AIM OF THE EXERCISE: Your answer needs to include each line of the records in which the string "blob" can be found.

Source texts of formatted documents:
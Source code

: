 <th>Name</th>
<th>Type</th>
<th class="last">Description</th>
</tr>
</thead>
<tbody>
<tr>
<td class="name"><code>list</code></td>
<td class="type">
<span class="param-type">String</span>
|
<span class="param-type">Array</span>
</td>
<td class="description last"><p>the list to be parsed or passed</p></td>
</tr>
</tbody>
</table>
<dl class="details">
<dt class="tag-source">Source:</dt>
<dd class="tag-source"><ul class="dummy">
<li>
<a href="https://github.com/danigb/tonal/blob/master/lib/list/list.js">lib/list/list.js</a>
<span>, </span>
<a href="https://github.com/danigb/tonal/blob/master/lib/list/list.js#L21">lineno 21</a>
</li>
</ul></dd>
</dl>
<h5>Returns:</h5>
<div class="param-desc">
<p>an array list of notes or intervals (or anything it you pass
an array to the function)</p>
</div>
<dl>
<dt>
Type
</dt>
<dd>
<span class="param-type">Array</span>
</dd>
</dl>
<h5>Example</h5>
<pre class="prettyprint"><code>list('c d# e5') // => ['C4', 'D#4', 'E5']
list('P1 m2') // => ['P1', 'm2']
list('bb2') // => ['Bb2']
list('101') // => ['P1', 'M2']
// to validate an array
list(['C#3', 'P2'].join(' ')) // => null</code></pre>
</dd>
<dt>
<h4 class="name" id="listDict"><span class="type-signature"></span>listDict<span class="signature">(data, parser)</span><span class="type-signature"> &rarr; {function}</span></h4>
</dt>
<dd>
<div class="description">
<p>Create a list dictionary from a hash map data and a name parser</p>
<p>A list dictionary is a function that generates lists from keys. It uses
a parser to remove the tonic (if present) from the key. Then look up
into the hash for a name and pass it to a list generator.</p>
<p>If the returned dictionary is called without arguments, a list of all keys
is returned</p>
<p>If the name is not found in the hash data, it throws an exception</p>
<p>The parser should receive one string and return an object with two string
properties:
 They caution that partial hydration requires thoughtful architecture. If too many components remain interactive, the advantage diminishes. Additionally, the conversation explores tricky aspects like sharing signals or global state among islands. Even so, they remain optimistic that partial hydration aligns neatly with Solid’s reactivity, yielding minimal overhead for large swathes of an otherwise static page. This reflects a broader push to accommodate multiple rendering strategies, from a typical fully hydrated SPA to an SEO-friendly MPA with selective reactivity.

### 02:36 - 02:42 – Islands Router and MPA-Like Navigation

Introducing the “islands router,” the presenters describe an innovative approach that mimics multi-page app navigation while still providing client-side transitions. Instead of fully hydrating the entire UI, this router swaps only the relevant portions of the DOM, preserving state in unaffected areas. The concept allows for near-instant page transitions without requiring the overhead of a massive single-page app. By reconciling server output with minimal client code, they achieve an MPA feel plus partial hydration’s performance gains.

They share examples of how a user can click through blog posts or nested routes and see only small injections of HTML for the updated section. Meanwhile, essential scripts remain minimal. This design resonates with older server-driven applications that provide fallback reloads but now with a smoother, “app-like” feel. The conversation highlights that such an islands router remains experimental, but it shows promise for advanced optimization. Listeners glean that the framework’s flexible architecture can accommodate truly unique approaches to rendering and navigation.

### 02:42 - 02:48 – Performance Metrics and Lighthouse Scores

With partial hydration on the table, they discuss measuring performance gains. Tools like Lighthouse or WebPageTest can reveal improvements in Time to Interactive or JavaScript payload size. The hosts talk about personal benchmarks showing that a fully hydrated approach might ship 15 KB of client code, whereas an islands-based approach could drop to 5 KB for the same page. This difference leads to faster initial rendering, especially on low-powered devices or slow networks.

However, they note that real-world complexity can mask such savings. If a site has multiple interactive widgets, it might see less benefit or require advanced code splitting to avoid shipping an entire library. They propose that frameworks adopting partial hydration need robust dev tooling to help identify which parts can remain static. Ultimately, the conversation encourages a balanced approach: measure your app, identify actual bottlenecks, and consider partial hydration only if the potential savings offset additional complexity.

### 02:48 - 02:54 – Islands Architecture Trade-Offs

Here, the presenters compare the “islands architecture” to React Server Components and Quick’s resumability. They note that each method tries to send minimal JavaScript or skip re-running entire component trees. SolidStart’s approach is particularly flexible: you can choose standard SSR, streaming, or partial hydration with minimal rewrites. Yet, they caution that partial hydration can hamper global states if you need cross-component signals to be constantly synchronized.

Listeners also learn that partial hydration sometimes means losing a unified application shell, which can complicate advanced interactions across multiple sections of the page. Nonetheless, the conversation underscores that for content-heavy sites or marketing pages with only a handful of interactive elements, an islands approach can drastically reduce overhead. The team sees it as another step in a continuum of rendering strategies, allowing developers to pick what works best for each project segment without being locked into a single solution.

TASK OUTPUT:
<a href="https://github.com/danigb/tonal/blob/master/lib/list/list.js">lib/list/list.js</a>
<a href="https://github.com/danigb/tonal/blob/master/lib/list/list.js#L21">lineno 21</a>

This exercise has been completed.